Link: https://lore.kernel.org/all/635405e4-9423-4a25-a6e7-e03c8ea0bcbe@redhat.com
Signed-off-by: Mike Rapoport (Microsoft) <rppt@kernel.org>
---
drivers/infiniband/core/umem.c | 4 ++--
1 file changed, 2 insertions(+), 2 deletions(-)
diff --git a/drivers/infiniband/core/umem.c b/drivers/infiniband/core/umem.c
index 73498723a5d5..5c42497f32e2 100644
--- a/drivers/infiniband/core/umem.c
+++ b/drivers/infiniband/core/umem.c
@@ -209,7 +209,7 @@ static struct ib_umem *__ib_umem_get_va(struct ib_device *device,
mmgrab(mm);
- page_list = (struct page **) __get_free_page(GFP_KERNEL);
+ page_list = kmalloc(PAGE_SIZE, GFP_KERNEL);
if (!page_list) {
ret = -ENOMEM;
goto umem_kfree;
@@ -269,7 +269,7 @@ static struct ib_umem *__ib_umem_get_va(struct ib_device *device,
__ib_umem_release(device, umem, 0);
atomic64_sub(ib_umem_num_pages(umem), &mm->pinned_vm);
out:
- free_page((unsigned long) page_list);
+ kfree(page_list);
umem_kfree:
if (ret) {
mmdrop(umem->owning_mm);
--
2.53.0
^ permalink raw reply related [flat|nested] 10+ messages in thread* Re: [PATCH 1/5] RDMA/umem: ib_umem_get(): use kmalloc() to allocate page array
2026-06-30 10:52 ` [PATCH 1/5] RDMA/umem: ib_umem_get(): use kmalloc() to allocate page array Mike Rapoport (Microsoft)
@ 2026-06-30 12:31 ` Jason Gunthorpe
2026-06-30 15:00 ` Mike Rapoport
0 siblings, 1 reply; 10+ messages in thread
From: Jason Gunthorpe @ 2026-06-30 12:31 UTC (permalink / raw)
To: Mike Rapoport (Microsoft)
Cc: Leon Romanovsky, Dennis Dalessandro, linux-kernel, linux-mm,
linux-rdma
On Tue, Jun 30, 2026 at 01:52:29PM +0300, Mike Rapoport (Microsoft) wrote:
> ib_umem_get() allocates an array of pointers to struct page for
> pin_user_pages_fast() calls during memory registration.
A whole bunch of these use cases in rdma are really "give me some
temporary memory, I want it fast and as large as possible. In a
syscall context I will free it before returning back to userspace"
eg we'd be really happy to get any kind of high order page here.
So, how would you feel about a new API?
void *kmalloc_temporary(size_t min_size, size_t max_size, size_t *actual_size, gfp);
I know of a few other cases like this in the kernel at least.

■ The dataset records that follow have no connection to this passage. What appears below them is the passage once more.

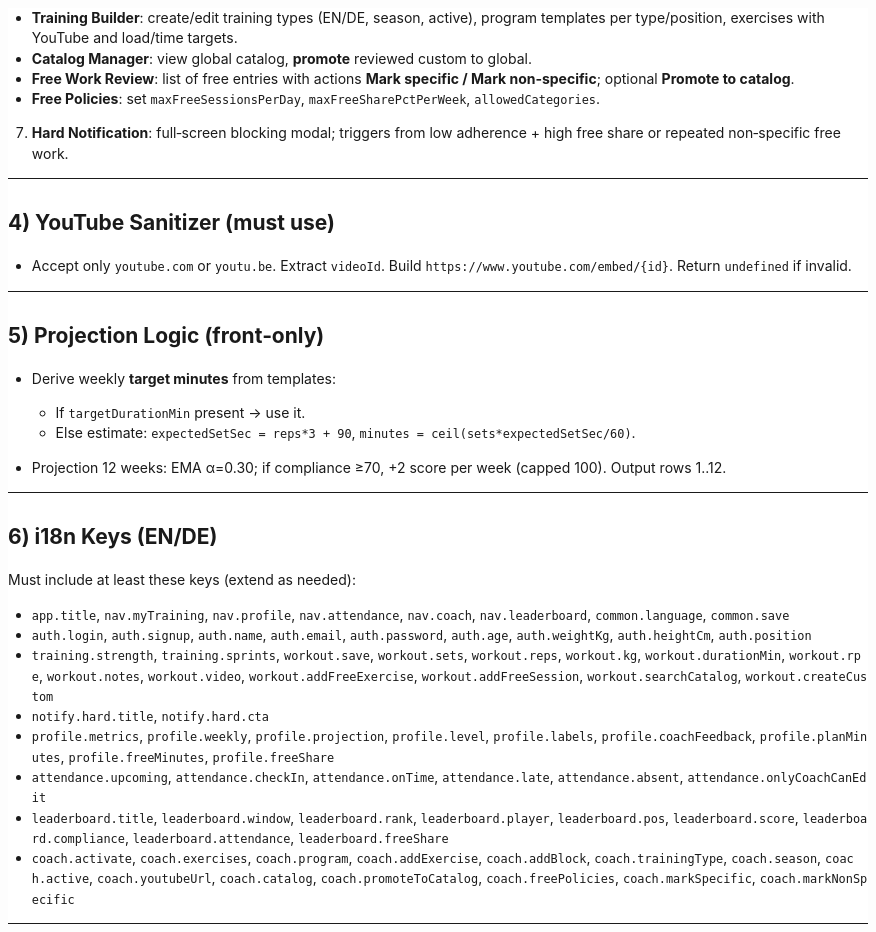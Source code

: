    - **Training Builder**: create/edit training types (EN/DE, season, active), program templates per type/position, exercises with YouTube and load/time targets.
   - **Catalog Manager**: view global catalog, **promote** reviewed custom to global.
   - **Free Work Review**: list of free entries with actions **Mark specific / Mark non‑specific**; optional **Promote to catalog**.
   - **Free Policies**: set `maxFreeSessionsPerDay`, `maxFreeSharePctPerWeek`, `allowedCategories`.

7. **Hard Notification**: full‑screen blocking modal; triggers from low adherence + high free share or repeated non‑specific free work.

---

## 4) YouTube Sanitizer (must use)

- Accept only `youtube.com` or `youtu.be`. Extract `videoId`. Build `https://www.youtube.com/embed/{id}`. Return `undefined` if invalid.

---

## 5) Projection Logic (front‑only)

- Derive weekly **target minutes** from templates:

  - If `targetDurationMin` present → use it.
  - Else estimate: `expectedSetSec = reps*3 + 90`, `minutes = ceil(sets*expectedSetSec/60)`.

- Projection 12 weeks: EMA α=0.30; if compliance ≥70, +2 score per week (capped 100). Output rows 1..12.

---

## 6) i18n Keys (EN/DE)

Must include at least these keys (extend as needed):

- `app.title`, `nav.myTraining`, `nav.profile`, `nav.attendance`, `nav.coach`, `nav.leaderboard`, `common.language`, `common.save`
- `auth.login`, `auth.signup`, `auth.name`, `auth.email`, `auth.password`, `auth.age`, `auth.weightKg`, `auth.heightCm`, `auth.position`
- `training.strength`, `training.sprints`, `workout.save`, `workout.sets`, `workout.reps`, `workout.kg`, `workout.durationMin`, `workout.rpe`, `workout.notes`, `workout.video`, `workout.addFreeExercise`, `workout.addFreeSession`, `workout.searchCatalog`, `workout.createCustom`
- `notify.hard.title`, `notify.hard.cta`
- `profile.metrics`, `profile.weekly`, `profile.projection`, `profile.level`, `profile.labels`, `profile.coachFeedback`, `profile.planMinutes`, `profile.freeMinutes`, `profile.freeShare`
- `attendance.upcoming`, `attendance.checkIn`, `attendance.onTime`, `attendance.late`, `attendance.absent`, `attendance.onlyCoachCanEdit`
- `leaderboard.title`, `leaderboard.window`, `leaderboard.rank`, `leaderboard.player`, `leaderboard.pos`, `leaderboard.score`, `leaderboard.compliance`, `leaderboard.attendance`, `leaderboard.freeShare`
- `coach.activate`, `coach.exercises`, `coach.program`, `coach.addExercise`, `coach.addBlock`, `coach.trainingType`, `coach.season`, `coach.active`, `coach.youtubeUrl`, `coach.catalog`, `coach.promoteToCatalog`, `coach.freePolicies`, `coach.markSpecific`, `coach.markNonSpecific`

---
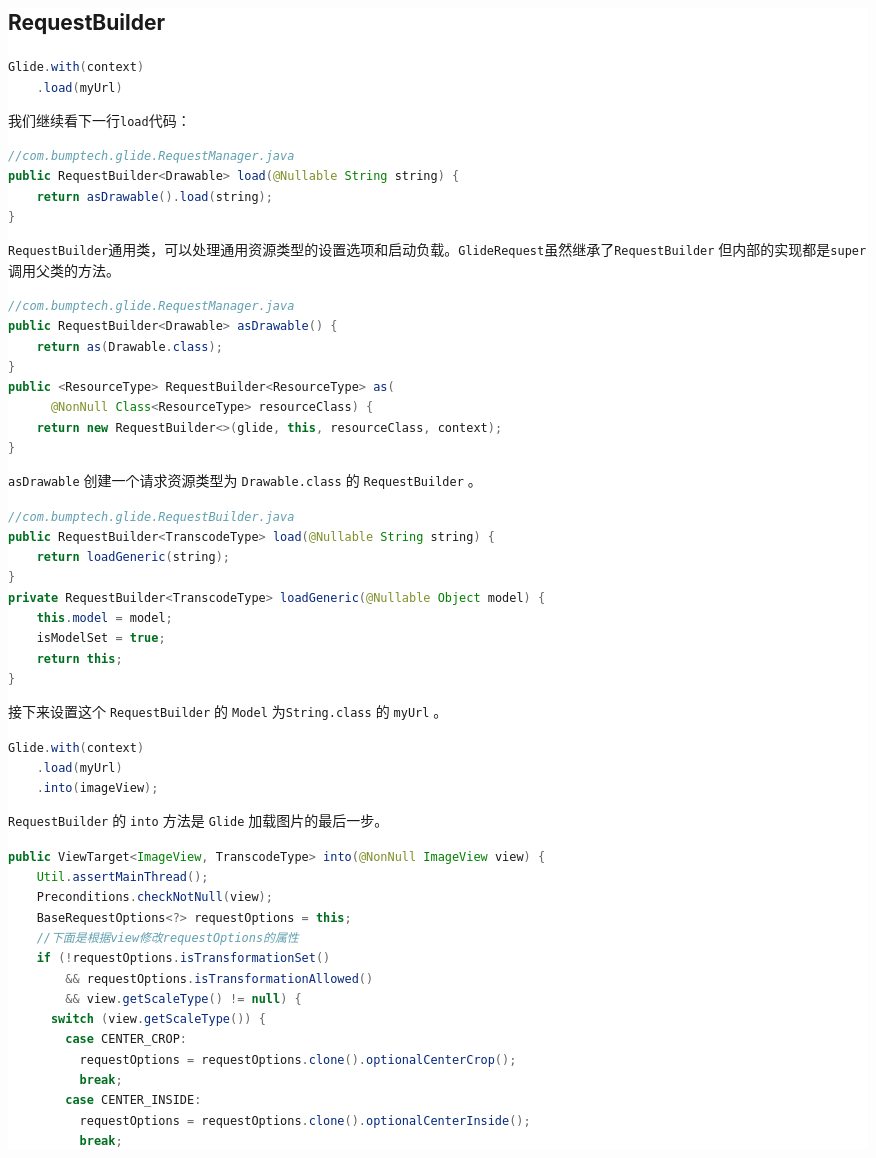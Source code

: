 ## RequestBuilder

```java
Glide.with(context)
    .load(myUrl)
```

我们继续看下一行`load`代码：

```java
//com.bumptech.glide.RequestManager.java
public RequestBuilder<Drawable> load(@Nullable String string) {
    return asDrawable().load(string);
}
```

`RequestBuilder`通用类，可以处理通用资源类型的设置选项和启动负载。`GlideRequest`虽然继承了`RequestBuilder` 但内部的实现都是`super`调用父类的方法。

```java
//com.bumptech.glide.RequestManager.java
public RequestBuilder<Drawable> asDrawable() {
    return as(Drawable.class);
}
public <ResourceType> RequestBuilder<ResourceType> as(
      @NonNull Class<ResourceType> resourceClass) {
    return new RequestBuilder<>(glide, this, resourceClass, context);
}
```

`asDrawable` 创建一个请求资源类型为 `Drawable.class` 的 `RequestBuilder` 。

```java
//com.bumptech.glide.RequestBuilder.java
public RequestBuilder<TranscodeType> load(@Nullable String string) {
    return loadGeneric(string);
}
private RequestBuilder<TranscodeType> loadGeneric(@Nullable Object model) {
    this.model = model;
    isModelSet = true;
    return this;
}
```

接下来设置这个 `RequestBuilder` 的 `Model` 为`String.class` 的 `myUrl` 。

```java
Glide.with(context)
    .load(myUrl)
    .into(imageView);
```

`RequestBuilder` 的 `into`  方法是 `Glide` 加载图片的最后一步。

```java
public ViewTarget<ImageView, TranscodeType> into(@NonNull ImageView view) {
    Util.assertMainThread();
    Preconditions.checkNotNull(view);
    BaseRequestOptions<?> requestOptions = this;
    //下面是根据view修改requestOptions的属性
    if (!requestOptions.isTransformationSet()
        && requestOptions.isTransformationAllowed()
        && view.getScaleType() != null) {
      switch (view.getScaleType()) {
        case CENTER_CROP:
          requestOptions = requestOptions.clone().optionalCenterCrop();
          break;
        case CENTER_INSIDE:
          requestOptions = requestOptions.clone().optionalCenterInside();
          break;
```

The implementation could try to find an available high order page and
immediately return it, otherwise do a small reclaim allocation?
Jason
^ permalink raw reply [flat|nested] 10+ messages in thread
* Re: [PATCH 1/5] RDMA/umem: ib_umem_get(): use kmalloc() to allocate page array
2026-06-30 12:31 ` Jason Gunthorpe
@ 2026-06-30 15:00 ` Mike Rapoport
2026-06-30 15:01 ` Mike Rapoport
0 siblings, 1 reply; 10+ messages in thread
From: Mike Rapoport @ 2026-06-30 15:00 UTC (permalink / raw)
To: Jason Gunthorpe
Cc: Leon Romanovsky, Dennis Dalessandro, linux-kernel, linux-mm,
linux-rdma
(adding Vlastimil)
On Tue, Jun 30, 2026 at 09:31:50AM -0300, Jason Gunthorpe wrote:
> On Tue, Jun 30, 2026 at 01:52:29PM +0300, Mike Rapoport (Microsoft) wrote:
> > ib_umem_get() allocates an array of pointers to struct page for
> > pin_user_pages_fast() calls during memory registration.
>
> A whole bunch of these use cases in rdma are really "give me some
> temporary memory, I want it fast and as large as possible. In a
> syscall context I will free it before returning back to userspace"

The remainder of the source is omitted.